Try it: Go through the entries below and copy every line that holds the word "thresholds".

Data:
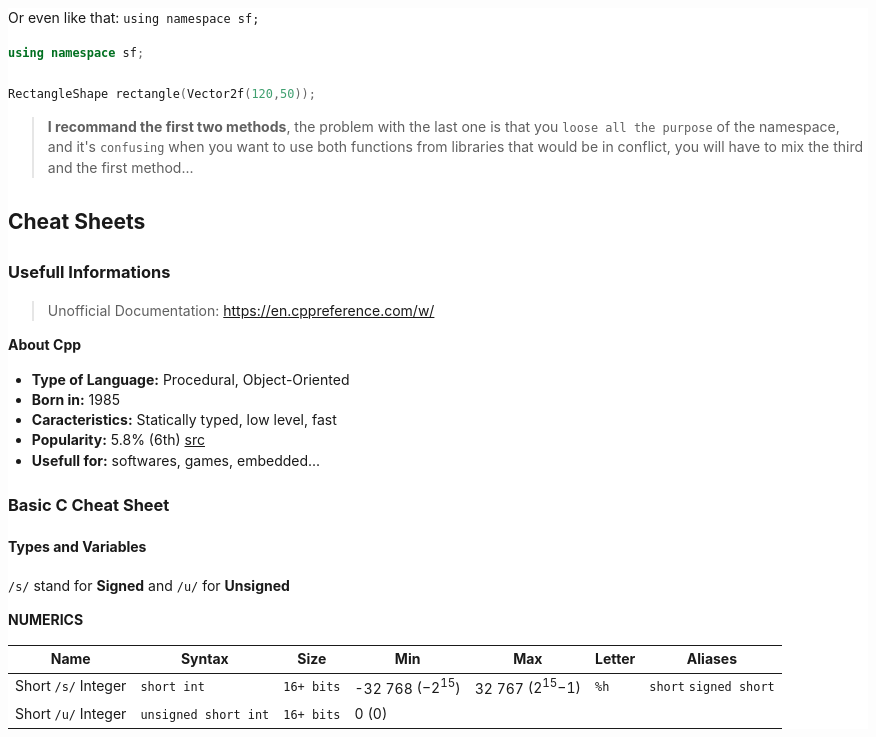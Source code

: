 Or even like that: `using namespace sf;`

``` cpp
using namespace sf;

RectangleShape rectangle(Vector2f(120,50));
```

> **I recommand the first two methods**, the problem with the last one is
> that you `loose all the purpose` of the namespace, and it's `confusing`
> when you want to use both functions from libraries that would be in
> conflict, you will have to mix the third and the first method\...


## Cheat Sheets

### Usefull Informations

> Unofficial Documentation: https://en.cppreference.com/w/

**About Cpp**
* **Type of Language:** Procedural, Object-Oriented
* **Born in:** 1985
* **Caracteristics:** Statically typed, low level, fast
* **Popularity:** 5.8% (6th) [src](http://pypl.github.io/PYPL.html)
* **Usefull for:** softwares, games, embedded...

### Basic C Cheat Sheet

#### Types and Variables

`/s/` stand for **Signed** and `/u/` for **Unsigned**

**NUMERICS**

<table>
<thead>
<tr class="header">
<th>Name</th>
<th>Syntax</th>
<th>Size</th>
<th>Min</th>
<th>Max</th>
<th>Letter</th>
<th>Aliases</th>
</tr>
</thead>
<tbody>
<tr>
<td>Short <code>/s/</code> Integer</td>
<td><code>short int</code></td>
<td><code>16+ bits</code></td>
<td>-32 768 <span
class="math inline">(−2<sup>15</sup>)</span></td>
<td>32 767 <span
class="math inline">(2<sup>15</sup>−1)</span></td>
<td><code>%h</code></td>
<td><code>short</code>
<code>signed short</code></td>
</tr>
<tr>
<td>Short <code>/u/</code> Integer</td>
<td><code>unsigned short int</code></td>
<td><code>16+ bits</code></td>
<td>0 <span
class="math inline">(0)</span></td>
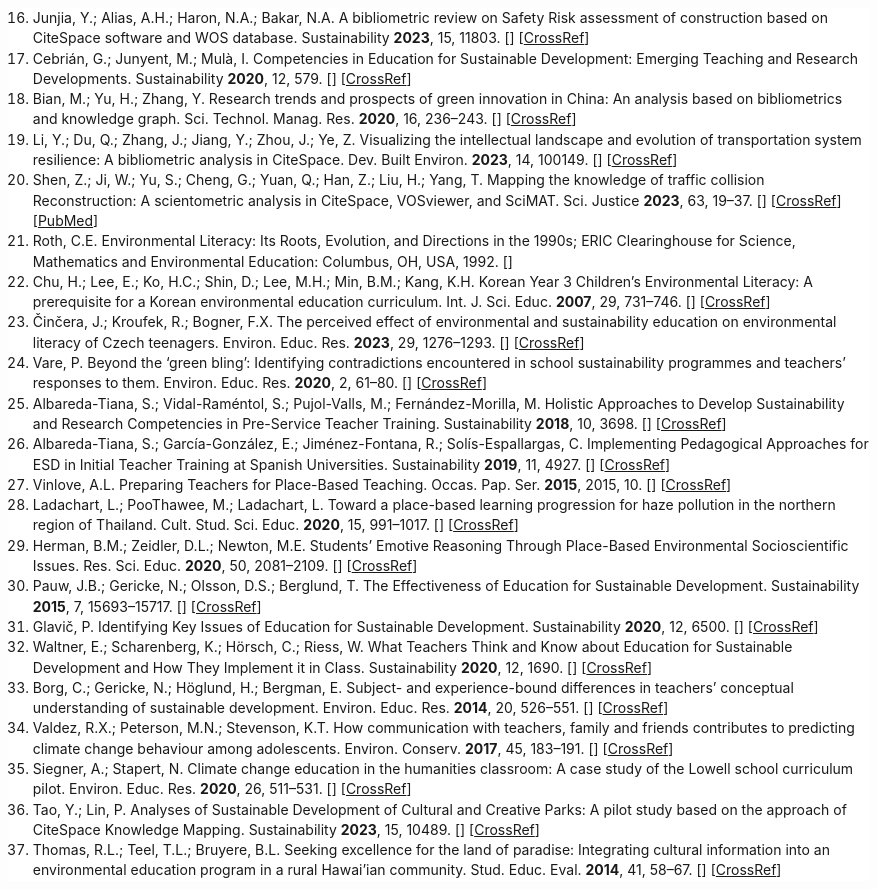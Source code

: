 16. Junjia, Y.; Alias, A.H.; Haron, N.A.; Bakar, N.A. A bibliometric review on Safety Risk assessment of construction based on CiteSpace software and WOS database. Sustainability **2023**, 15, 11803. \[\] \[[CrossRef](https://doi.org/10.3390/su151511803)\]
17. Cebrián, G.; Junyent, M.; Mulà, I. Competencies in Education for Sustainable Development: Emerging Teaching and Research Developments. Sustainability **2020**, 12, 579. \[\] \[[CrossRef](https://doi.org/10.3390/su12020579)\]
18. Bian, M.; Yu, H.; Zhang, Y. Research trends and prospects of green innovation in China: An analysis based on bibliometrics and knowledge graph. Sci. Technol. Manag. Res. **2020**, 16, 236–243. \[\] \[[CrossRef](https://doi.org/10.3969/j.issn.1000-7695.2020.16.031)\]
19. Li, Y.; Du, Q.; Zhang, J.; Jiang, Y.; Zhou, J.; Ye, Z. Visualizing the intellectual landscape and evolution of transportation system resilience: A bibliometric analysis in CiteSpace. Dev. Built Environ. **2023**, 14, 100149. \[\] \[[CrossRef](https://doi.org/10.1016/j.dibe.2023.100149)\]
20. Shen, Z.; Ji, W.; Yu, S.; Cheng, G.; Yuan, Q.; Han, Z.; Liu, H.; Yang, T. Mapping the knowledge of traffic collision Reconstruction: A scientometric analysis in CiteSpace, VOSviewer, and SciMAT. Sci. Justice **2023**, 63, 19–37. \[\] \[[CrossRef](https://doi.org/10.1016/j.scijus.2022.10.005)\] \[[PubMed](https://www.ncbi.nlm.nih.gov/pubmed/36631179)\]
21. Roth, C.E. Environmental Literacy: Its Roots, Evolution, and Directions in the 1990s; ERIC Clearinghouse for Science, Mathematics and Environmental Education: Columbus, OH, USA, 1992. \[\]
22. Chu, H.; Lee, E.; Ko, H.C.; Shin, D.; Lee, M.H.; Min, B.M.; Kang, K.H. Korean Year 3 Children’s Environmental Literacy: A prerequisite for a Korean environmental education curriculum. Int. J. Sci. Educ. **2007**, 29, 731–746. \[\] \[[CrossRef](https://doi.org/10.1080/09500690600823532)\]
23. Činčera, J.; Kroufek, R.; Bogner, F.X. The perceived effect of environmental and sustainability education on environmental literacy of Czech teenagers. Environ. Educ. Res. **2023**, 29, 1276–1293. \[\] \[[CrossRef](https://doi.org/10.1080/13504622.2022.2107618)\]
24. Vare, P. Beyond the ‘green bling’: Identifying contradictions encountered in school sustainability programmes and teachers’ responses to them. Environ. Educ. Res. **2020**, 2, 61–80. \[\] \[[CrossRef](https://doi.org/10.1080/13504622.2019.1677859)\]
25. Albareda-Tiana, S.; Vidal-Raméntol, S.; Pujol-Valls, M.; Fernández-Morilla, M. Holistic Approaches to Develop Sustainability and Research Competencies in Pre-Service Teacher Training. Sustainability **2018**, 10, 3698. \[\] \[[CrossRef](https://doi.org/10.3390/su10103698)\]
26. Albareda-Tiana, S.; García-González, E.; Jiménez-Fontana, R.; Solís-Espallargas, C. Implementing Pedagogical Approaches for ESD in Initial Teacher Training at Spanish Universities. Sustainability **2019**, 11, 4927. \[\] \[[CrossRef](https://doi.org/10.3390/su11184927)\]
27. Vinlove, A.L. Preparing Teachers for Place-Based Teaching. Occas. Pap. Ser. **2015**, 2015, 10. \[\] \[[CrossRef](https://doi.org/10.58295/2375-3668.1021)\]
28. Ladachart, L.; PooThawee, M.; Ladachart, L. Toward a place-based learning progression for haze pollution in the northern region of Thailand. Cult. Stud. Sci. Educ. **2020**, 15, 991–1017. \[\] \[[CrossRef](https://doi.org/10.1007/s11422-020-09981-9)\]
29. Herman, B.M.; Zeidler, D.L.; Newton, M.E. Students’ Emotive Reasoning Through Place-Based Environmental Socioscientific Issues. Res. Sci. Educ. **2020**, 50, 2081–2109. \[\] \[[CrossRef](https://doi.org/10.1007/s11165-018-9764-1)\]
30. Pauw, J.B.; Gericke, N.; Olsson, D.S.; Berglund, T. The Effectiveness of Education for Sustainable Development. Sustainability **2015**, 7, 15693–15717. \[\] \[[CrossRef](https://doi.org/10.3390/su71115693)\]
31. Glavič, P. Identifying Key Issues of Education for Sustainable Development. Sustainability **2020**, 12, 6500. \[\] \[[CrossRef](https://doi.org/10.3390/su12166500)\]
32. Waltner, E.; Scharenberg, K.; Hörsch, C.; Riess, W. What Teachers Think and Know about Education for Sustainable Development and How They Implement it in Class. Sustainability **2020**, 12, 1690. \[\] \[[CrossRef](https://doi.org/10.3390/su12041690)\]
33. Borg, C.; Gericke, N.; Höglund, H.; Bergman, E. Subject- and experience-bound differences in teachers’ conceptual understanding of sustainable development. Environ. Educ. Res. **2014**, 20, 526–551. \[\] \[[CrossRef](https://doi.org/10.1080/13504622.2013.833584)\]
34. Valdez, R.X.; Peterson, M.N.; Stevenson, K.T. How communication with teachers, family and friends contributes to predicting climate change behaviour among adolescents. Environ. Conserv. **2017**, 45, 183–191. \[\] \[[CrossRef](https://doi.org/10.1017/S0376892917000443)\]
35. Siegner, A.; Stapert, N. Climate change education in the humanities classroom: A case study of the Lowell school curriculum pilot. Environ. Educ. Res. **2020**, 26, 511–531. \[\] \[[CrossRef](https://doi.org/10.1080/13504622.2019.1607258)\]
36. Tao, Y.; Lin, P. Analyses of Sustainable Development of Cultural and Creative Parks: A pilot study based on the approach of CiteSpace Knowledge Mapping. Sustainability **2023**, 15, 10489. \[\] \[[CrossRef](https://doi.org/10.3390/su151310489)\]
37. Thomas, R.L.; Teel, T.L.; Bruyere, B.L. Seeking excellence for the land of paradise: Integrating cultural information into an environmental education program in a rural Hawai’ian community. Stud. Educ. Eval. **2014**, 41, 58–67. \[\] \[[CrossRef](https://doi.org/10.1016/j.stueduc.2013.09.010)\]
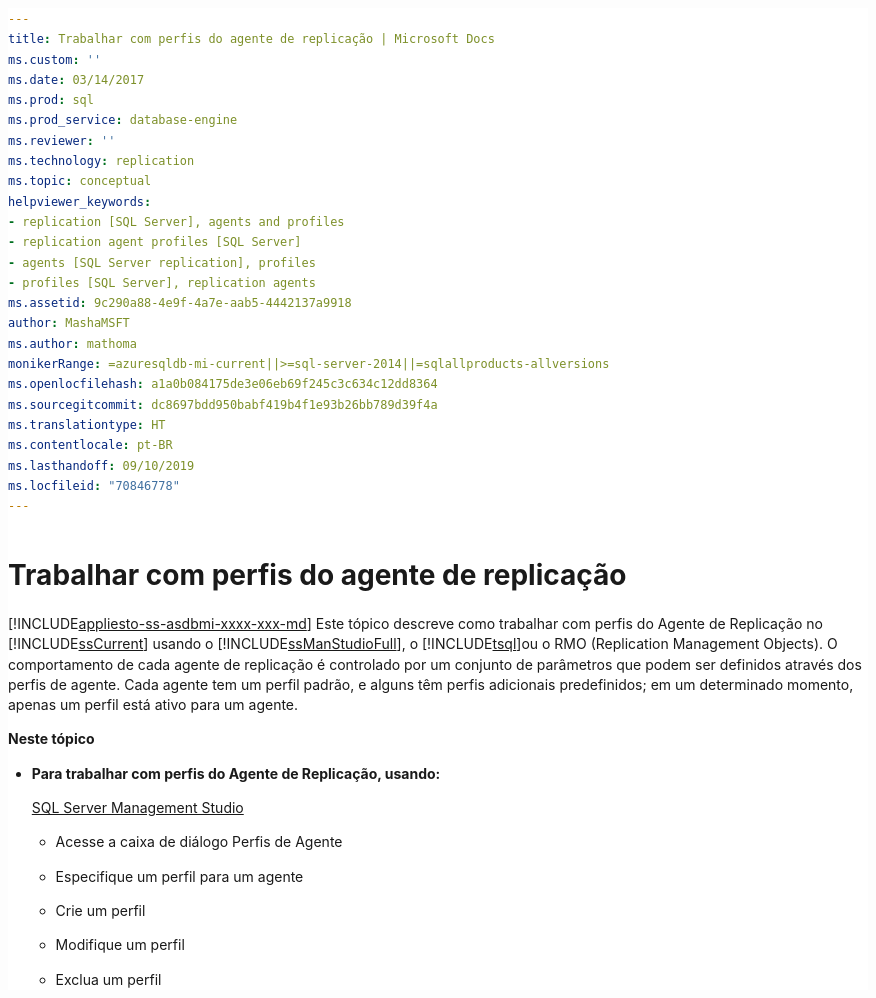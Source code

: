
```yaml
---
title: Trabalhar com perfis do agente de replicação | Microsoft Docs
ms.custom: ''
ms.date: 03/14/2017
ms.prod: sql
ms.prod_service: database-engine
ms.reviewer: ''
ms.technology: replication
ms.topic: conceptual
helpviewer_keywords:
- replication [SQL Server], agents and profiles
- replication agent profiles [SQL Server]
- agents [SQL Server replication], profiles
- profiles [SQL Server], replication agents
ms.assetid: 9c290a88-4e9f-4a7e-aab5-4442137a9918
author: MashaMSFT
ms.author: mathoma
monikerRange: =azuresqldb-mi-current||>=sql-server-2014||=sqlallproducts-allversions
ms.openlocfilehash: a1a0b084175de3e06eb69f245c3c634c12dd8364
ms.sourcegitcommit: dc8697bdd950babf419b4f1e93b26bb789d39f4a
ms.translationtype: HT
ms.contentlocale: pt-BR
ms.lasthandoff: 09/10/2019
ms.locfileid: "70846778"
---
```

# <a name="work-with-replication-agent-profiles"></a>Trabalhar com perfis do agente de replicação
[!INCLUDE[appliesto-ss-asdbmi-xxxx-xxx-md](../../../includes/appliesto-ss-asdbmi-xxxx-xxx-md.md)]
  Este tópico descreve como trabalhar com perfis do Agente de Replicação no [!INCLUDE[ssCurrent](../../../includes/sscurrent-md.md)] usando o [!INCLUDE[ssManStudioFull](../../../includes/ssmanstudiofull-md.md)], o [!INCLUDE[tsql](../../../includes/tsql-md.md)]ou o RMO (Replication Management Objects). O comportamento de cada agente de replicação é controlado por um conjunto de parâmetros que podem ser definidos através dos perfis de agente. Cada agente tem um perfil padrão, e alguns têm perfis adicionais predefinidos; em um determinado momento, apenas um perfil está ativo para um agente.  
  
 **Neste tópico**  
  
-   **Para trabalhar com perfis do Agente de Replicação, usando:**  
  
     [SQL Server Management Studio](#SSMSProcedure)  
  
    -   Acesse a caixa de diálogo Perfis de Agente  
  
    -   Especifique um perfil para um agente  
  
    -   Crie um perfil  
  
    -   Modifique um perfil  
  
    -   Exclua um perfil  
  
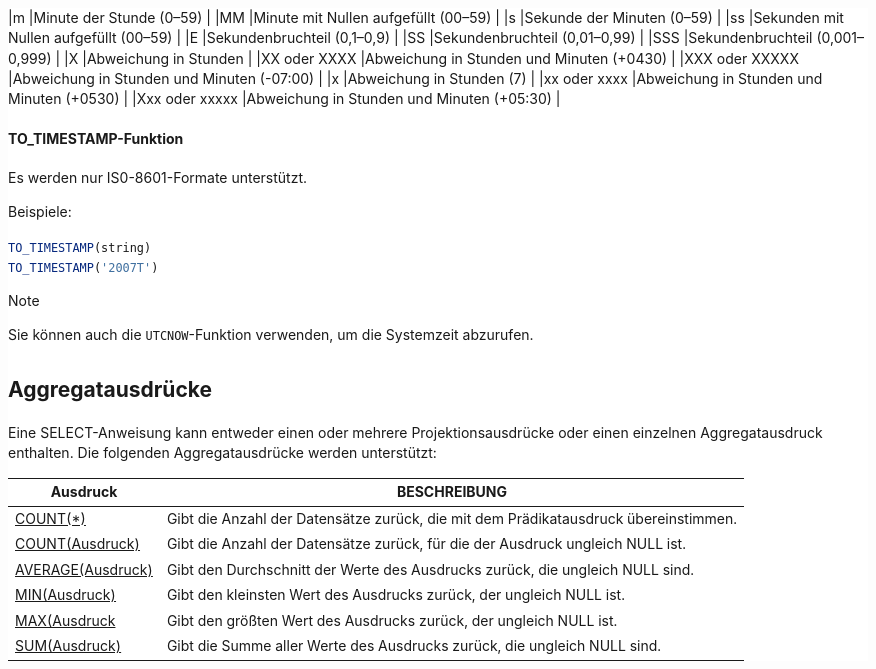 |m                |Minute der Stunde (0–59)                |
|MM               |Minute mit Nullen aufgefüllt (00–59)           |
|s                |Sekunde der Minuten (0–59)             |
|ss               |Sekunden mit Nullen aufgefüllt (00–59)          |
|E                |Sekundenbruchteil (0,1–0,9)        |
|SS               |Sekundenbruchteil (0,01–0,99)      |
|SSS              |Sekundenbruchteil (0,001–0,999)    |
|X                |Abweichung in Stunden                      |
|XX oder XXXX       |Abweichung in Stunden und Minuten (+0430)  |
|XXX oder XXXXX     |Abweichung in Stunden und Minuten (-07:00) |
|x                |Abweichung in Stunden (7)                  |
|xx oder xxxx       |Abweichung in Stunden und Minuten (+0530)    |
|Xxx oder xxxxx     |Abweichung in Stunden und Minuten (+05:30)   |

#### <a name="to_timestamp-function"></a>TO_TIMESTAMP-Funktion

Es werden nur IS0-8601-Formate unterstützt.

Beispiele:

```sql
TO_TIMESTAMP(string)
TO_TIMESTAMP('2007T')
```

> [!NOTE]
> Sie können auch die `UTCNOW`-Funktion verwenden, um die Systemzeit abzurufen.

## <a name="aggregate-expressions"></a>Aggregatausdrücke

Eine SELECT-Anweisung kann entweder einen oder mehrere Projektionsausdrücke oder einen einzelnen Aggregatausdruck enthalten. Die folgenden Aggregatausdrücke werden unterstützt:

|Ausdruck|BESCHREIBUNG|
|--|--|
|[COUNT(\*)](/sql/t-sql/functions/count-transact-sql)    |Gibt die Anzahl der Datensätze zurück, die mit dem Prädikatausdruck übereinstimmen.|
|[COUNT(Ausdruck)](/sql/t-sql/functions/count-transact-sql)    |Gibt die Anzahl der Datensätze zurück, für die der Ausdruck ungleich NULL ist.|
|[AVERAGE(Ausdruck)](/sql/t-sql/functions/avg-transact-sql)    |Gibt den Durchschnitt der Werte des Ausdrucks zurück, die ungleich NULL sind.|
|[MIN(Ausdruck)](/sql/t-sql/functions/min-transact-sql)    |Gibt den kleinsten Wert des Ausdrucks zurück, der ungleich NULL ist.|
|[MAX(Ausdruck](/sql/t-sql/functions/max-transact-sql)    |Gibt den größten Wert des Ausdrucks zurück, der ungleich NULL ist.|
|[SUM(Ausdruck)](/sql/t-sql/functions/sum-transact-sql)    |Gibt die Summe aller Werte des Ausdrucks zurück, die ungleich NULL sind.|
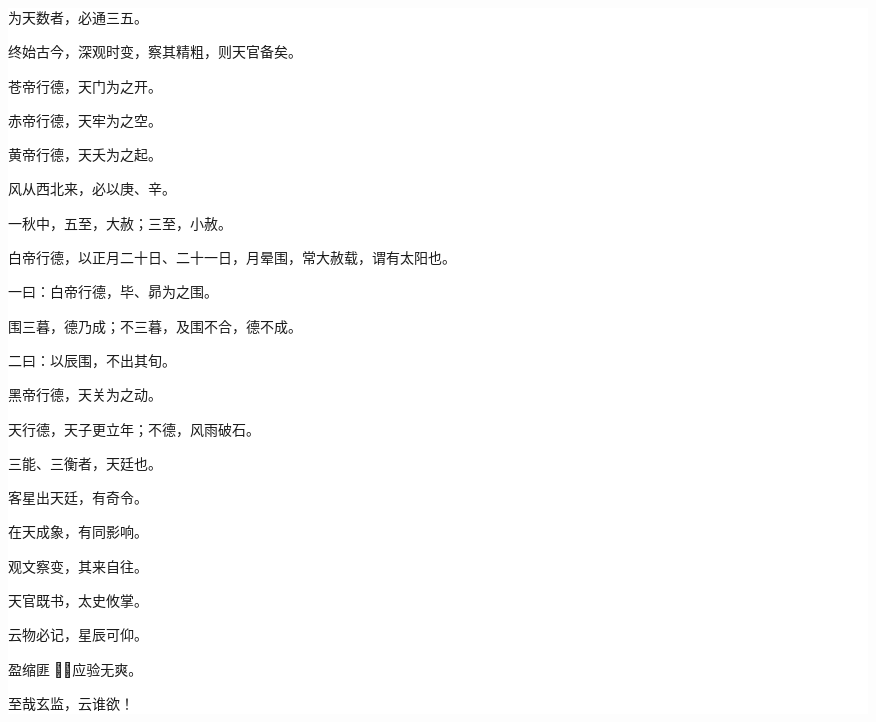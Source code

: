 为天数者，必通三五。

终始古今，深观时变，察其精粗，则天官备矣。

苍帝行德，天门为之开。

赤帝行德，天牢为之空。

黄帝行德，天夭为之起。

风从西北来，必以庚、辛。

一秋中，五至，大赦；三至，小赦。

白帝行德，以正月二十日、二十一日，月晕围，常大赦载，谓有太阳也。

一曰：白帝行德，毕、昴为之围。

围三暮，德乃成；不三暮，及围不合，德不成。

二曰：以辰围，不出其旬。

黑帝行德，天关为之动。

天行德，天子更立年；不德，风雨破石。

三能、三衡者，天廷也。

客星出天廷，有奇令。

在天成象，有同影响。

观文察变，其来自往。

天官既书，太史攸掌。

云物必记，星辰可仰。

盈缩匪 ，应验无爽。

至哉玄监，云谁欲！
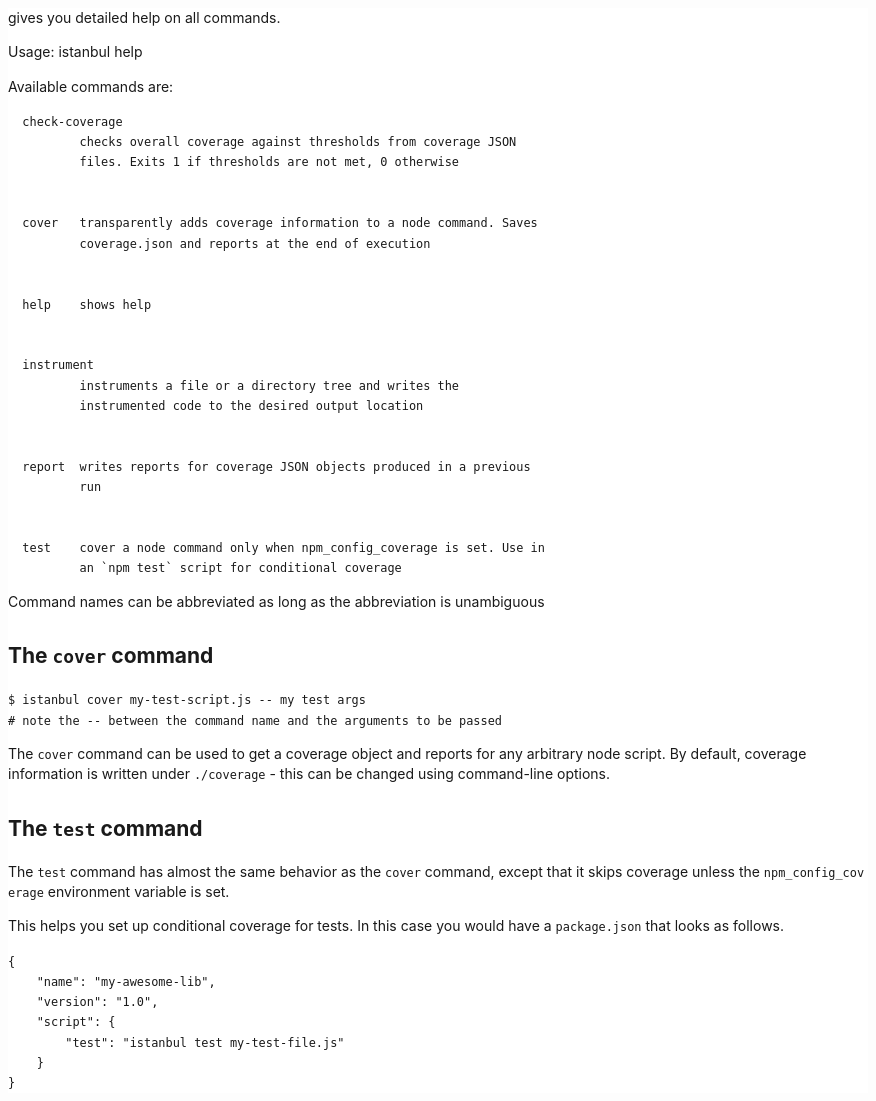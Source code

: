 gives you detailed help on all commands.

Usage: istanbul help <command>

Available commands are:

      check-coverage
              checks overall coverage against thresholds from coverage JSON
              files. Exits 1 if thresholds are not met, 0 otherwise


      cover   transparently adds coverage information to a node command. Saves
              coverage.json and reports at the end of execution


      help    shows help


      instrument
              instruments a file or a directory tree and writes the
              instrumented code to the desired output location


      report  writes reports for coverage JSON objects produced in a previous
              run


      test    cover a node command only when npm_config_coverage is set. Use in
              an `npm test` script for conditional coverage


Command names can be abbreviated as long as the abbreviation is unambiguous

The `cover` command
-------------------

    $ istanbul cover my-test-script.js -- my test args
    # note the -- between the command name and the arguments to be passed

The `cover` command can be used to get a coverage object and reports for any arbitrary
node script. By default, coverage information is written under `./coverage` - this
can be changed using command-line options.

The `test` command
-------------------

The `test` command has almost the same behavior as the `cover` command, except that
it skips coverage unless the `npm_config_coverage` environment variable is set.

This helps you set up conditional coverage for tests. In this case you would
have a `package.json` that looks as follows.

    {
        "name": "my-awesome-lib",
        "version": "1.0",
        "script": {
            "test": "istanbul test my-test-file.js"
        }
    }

Solution for this task:
              checks overall coverage against thresholds from coverage JSON
              files. Exits 1 if thresholds are not met, 0 otherwise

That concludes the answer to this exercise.